Monday, May 21, 2012

The Battle Against Cholesterol - Chapter 1


For the next several days I will be posting a special series of articles about fighting high cholesterol. It will contain a light technical discussion on how cholesterol works and why diet and drugs don’t always work. This is also a personal story about someone very close to me struggling with extremely high cholesterol and the effects it has on the human body.

My husband, Kevin, has been fighting his hereditary high cholesterol (familial hyperlipidemia) since his mid 40s. All at once, a switch flipped in his system and his production of triglycerides and LDL went into over drive. His doctors at the time were baffled. A few years later he suffered his first heart attack. He survived thanks to a very strong heart, a skilled surgeon, and the installation of two cardiac stents. Over the next five years, the cycle of heart attack and stenting would be repeated three more times.

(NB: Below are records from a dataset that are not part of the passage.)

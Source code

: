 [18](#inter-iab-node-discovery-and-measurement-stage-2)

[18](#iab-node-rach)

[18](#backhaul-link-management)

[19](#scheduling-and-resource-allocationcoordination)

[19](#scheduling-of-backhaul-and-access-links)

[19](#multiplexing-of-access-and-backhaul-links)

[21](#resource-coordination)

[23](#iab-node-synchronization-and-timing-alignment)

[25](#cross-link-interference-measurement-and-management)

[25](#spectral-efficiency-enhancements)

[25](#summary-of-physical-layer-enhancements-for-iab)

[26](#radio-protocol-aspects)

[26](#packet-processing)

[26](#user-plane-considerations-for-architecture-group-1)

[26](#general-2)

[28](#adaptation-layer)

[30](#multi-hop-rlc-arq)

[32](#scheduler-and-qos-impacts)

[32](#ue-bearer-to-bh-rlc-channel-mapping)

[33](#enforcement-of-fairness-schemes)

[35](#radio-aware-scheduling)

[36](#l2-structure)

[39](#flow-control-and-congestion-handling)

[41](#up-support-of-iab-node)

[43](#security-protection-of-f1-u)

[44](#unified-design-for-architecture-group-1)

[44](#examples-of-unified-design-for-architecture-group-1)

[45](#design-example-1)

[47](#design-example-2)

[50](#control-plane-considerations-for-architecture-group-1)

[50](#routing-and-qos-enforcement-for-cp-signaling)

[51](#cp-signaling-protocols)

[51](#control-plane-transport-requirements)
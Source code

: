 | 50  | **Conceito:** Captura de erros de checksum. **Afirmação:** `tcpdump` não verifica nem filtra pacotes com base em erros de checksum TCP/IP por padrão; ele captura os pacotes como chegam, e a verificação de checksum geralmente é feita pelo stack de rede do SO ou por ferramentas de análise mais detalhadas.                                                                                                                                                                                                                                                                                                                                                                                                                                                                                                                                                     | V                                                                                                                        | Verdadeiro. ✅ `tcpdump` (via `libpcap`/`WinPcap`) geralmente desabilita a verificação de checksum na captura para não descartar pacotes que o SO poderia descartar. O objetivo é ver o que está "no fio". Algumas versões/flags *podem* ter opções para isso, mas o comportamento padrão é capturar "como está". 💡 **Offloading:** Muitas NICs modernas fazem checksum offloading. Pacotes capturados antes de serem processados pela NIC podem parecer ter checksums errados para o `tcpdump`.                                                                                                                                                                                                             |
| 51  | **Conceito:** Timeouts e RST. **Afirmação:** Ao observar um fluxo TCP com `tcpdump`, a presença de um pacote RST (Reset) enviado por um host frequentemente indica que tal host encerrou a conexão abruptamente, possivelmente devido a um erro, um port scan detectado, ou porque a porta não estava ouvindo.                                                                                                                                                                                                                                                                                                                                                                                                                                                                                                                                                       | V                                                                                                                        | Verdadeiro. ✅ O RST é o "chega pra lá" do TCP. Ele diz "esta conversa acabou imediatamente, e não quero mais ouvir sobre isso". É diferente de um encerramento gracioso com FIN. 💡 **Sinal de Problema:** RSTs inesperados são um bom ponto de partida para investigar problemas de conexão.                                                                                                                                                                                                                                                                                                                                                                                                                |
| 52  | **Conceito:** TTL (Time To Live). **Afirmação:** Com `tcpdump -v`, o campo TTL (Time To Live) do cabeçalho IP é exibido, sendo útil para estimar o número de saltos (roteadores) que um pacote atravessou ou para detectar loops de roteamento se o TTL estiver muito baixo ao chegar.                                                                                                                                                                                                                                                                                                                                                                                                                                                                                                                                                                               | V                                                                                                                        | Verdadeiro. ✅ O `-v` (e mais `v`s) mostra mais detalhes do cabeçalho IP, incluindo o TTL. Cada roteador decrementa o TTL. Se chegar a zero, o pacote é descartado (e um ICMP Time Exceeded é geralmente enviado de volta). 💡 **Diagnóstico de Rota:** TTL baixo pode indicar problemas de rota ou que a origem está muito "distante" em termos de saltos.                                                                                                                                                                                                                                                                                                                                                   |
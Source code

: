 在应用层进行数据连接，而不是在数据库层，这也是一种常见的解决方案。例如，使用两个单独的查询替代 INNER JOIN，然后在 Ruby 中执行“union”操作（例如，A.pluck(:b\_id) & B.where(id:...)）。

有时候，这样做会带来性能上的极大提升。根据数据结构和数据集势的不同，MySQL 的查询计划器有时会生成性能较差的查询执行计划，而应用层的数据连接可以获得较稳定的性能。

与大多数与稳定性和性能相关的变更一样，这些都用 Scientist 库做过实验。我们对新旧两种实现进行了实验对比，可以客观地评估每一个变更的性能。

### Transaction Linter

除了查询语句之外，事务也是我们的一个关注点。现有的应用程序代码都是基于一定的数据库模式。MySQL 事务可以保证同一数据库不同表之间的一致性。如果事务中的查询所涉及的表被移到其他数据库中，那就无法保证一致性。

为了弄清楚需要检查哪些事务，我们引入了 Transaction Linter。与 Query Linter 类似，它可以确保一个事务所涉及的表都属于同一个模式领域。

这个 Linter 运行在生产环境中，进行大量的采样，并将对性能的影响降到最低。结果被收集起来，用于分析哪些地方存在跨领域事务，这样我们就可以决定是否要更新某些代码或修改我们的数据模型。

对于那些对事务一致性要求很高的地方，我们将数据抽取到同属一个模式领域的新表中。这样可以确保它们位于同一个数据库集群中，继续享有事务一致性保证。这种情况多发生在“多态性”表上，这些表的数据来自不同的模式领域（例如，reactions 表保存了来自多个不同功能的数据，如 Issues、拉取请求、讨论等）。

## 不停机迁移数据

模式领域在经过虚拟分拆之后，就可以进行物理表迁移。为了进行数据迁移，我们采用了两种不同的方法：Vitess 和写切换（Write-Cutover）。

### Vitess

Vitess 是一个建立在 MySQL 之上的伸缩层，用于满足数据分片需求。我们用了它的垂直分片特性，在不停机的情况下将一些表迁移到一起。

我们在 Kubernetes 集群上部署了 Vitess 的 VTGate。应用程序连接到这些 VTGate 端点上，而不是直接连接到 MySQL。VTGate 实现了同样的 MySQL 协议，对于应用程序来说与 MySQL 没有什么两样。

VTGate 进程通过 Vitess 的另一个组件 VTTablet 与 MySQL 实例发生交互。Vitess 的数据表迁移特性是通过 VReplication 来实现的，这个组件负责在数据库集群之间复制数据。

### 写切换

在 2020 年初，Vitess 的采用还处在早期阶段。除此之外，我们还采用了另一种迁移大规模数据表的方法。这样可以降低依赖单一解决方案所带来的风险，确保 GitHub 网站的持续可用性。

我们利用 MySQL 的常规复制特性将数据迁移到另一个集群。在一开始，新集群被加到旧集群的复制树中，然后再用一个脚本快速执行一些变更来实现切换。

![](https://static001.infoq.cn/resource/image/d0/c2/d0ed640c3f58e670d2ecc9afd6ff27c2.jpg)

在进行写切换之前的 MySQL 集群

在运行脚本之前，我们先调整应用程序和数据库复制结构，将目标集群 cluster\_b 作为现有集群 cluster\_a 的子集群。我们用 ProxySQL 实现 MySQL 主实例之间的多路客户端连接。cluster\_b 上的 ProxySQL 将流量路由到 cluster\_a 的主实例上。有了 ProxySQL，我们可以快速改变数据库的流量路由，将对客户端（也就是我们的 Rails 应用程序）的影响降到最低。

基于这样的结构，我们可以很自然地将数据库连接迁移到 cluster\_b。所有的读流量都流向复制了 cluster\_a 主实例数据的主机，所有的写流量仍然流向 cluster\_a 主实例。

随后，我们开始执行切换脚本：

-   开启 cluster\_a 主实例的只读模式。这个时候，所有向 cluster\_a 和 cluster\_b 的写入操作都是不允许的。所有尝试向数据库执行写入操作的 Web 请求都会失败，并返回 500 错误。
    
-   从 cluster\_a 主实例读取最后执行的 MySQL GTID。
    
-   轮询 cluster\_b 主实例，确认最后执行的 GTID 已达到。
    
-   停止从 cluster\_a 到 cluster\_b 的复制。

Each time the cardiac events occurred, his doctors put Kevin on a cholesterol-lowering drug, usually a statin. Most of the drugs had a positive effect in lowering his LDL and triglycerides, but the side effects were unbearable. In addition to intestinal upset and agonizing leg cramps, Kevin suffered from dementia-like symptoms after about six weeks. One of his cardiologists was so intrigued by the dementia symptoms Kevin experienced that he went back to some of his elderly patients and took them off their statins. Their dementia symptoms cleared up within a few weeks. While it was an amazing discovery that helped many others, Kevin and his doctor still had to find a solution for him.

A few states and several doctors later, Kevin ended up in the care of a cardiologist that refused to try any medications when he realized how poorly Kevin’s system had reacted in the past. As luck would have it, this doctor worked in the same practice as a doctor who ran a program called lipo-apheresis. As Kevin’s cardiologist explained, the process would run his blood through a machine that filtered out all the LDL and triglyceride components, leaving the helpful blood components and the HDL in tact. It sounded almost too good to be true!

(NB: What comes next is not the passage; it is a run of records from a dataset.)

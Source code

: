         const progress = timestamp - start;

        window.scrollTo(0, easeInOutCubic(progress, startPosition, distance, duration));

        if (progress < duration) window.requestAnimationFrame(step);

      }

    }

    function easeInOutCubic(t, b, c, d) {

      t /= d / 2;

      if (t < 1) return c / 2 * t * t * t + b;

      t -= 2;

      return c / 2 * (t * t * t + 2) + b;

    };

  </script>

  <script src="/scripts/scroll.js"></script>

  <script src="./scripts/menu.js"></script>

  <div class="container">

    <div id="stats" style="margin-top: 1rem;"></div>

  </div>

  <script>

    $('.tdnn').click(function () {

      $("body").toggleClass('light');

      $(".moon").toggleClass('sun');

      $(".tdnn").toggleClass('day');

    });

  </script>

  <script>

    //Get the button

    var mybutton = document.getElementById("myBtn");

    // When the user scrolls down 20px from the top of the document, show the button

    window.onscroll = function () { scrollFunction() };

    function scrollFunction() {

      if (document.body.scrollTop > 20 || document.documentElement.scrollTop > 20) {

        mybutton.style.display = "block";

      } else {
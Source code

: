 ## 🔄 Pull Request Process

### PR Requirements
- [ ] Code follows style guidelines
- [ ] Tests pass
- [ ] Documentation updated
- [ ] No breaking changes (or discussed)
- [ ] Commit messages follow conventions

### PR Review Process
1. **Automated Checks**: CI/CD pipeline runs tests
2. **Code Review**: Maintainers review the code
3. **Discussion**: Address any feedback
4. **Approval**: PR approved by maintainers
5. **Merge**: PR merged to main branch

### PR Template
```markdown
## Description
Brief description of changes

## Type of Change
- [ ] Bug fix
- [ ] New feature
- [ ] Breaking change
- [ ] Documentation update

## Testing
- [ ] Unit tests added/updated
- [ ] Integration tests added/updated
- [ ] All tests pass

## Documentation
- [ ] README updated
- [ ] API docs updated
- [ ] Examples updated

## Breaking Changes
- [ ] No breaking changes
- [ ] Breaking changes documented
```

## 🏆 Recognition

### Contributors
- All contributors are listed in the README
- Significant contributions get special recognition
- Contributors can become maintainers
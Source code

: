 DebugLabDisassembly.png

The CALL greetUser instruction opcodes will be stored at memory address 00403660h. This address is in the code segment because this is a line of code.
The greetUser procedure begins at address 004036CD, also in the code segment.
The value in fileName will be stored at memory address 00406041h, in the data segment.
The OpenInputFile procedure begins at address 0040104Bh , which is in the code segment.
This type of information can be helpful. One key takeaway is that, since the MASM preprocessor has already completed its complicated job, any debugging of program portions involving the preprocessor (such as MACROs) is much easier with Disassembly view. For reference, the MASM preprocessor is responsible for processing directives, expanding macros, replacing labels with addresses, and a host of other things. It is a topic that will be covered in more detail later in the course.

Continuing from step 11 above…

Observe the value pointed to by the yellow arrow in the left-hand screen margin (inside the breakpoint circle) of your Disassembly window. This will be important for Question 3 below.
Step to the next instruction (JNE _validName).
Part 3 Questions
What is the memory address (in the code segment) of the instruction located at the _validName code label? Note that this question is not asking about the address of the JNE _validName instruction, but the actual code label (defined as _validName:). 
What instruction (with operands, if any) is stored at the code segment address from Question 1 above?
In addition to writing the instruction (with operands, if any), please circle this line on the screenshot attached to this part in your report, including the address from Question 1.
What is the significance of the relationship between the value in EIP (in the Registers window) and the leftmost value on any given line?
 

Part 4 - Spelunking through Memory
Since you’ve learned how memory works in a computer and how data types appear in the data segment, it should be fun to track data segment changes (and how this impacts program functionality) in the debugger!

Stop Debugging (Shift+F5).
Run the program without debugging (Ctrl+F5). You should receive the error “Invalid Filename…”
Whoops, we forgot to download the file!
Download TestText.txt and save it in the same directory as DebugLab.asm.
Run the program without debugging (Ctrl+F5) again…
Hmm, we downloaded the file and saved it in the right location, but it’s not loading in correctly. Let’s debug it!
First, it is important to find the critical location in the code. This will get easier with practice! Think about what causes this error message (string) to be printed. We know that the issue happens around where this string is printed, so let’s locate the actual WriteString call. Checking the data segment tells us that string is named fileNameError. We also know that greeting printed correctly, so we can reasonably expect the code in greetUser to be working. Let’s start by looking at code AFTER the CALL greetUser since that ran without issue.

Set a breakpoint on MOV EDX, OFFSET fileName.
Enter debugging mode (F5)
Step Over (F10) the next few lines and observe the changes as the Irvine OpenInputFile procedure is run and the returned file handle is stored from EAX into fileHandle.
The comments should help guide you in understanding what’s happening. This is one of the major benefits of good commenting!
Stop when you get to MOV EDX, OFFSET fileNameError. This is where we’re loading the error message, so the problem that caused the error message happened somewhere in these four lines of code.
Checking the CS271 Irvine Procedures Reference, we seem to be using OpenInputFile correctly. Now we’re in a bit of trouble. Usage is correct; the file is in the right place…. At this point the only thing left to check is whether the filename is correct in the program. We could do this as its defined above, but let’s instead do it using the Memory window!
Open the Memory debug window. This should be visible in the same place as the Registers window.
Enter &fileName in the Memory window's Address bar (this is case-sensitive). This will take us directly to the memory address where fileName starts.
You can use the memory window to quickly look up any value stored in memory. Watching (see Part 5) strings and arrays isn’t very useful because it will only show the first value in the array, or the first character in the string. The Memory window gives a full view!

Kevin met with this other cardiologist, and she pointed him in the right direction. After a few months of paper shuffling and some unexpected delays, Kevin was finally enrolled in the process. He met with the nephrologist directly in charge of the lipo-apheresis treatments. The lipo-apheresis treatment works in a similar fashion to dialysis and is done at a dialysis center, using a purpose-built machine in a private room.

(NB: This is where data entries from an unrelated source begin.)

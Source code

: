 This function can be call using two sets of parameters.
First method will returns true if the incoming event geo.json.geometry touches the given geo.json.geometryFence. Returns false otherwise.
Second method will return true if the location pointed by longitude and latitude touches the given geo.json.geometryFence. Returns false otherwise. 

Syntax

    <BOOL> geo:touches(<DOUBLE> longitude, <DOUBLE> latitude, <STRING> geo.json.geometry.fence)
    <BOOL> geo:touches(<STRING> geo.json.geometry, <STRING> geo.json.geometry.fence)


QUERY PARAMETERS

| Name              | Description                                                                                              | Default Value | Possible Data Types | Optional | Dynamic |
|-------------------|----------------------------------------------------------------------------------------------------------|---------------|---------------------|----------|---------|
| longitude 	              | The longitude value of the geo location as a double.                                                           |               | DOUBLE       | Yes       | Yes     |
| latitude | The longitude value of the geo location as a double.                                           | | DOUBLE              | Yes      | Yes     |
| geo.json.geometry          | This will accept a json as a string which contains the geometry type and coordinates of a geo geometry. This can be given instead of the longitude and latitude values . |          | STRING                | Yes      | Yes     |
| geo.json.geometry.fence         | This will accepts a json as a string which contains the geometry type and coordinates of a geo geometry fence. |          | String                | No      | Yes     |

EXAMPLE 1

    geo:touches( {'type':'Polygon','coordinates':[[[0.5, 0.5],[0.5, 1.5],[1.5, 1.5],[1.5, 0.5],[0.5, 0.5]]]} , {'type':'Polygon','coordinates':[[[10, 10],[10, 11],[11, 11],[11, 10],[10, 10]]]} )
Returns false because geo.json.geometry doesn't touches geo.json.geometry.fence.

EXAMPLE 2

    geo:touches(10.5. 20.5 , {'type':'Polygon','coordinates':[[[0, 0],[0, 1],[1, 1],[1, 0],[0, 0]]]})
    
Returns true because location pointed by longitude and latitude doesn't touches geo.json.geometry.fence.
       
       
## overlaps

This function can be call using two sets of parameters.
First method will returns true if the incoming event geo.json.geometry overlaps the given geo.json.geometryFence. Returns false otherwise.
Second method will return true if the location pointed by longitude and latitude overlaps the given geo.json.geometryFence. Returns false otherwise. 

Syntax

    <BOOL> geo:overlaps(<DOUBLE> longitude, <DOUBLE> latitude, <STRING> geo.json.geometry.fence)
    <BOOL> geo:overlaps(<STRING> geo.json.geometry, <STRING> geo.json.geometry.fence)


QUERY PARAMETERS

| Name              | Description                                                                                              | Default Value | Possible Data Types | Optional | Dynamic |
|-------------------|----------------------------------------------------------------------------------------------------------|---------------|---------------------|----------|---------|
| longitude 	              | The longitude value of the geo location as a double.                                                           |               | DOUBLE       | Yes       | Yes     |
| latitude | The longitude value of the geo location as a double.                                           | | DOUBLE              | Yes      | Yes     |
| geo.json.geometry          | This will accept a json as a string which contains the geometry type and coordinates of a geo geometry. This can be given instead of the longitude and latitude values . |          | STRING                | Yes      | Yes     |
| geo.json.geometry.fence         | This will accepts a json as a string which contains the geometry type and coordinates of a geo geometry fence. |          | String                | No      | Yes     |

The nephrologist explained that in order to start the apheresis treatments, Kevin needed to get a hemodialysis catheter installed in his chest. This gives the machine access to a large enough blood flow until a fistula can be created in Kevin’s arm. This all sounded pretty scary, and we weren’t sure what to expect.

Over the next several blogs I will detail the process Kevin went through for the chest catheter, the fistula, the truth about cholesterol (why healthy eating doesn’t work in cases of familial hyperlipidemia), and why cholesterol meds don’t work for some people. I will also include pictures to give readers a better understanding of the technology involved in the process of lipo-apheresis.